Tuesday, 21 February 2012

Insurgent Planning: Situating Radical Planning in the Global South

by Farnak Miraftab, Planning Theory, 2009

This article revisits the notion of radical planning from the standpoint of the global South. Emerging struggles for citizenship in the global South, seasoned by the complexities of state–citizen relations within colonial and post-colonial regimes, offer an historicized view indispensable to counter-hegemonic planning practices. The article articulates the notion of insurgent planning as radical planning practices that respond to neoliberal specifics of dominance through inclusion – that is, inclusive governance. It characterizes the guiding principles for insurgent planning practices as counter-hegemonic, transgressive and imaginative. The article contributes to two current conversations within planning scholarship: on the implication of grassroots insurgent citizenship for planning, and on (de)colonization of planning theory.

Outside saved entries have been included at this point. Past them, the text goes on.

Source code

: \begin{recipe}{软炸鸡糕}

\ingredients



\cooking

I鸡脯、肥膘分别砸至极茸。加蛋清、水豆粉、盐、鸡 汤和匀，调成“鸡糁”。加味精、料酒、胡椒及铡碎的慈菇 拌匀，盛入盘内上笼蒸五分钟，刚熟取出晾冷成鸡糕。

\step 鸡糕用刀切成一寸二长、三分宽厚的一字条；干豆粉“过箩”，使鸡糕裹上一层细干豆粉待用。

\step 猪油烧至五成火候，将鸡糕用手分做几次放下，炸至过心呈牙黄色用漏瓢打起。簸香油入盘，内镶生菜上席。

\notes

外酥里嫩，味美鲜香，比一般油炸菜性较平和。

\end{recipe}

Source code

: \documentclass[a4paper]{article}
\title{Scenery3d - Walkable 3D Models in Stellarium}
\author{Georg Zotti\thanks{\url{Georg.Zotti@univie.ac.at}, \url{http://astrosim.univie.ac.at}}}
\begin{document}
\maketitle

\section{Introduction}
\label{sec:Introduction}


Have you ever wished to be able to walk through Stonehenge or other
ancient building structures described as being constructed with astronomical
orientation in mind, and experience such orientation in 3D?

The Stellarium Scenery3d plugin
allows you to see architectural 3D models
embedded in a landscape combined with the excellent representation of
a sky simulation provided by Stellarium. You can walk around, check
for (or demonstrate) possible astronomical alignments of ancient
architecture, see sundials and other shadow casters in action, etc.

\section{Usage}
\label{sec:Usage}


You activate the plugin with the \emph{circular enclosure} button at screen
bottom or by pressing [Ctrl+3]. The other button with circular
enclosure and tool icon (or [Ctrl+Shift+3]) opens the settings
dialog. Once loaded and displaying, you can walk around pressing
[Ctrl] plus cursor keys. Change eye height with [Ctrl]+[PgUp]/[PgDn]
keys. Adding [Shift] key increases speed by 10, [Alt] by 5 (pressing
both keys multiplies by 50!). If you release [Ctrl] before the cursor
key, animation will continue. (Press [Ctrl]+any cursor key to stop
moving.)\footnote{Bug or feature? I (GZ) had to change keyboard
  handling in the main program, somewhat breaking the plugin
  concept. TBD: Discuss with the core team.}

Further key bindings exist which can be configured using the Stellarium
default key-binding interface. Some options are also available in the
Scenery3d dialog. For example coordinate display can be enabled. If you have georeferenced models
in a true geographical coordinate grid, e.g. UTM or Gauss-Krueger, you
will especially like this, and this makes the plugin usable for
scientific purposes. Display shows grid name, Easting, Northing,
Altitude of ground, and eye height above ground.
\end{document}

Thursday, 24 November 2011

Insurgency and Spaces of Active Citizenship: The Story of Western Cape Anti-eviction Campaign in South Africa

by Faranak Miraftab & Shana Wills, 2005

This article concerns the struggle waged by the poor in Cape Town, South Africa, to assert their constitutional rights to shelter and basic services and protect their life spaces against neoliberal policies. Using insurgent urbanism and active citizenship as its conceptual guide, this article attempts to enhance understanding of grassroots spaces for practicing inclusive citizenship, stretching beyond a limited interpretation of formal citizen participation. Through the example of the Western Cape Anti-Eviction Campaign in South Africa, the article aims to contribute to a recent opening in the planning inquiry by overcoming the selective definition of what constitutes civil society and public participation and underlining the significance of invited and invented spaces of citizen participation in the formation of inclusive citizenship and just cities.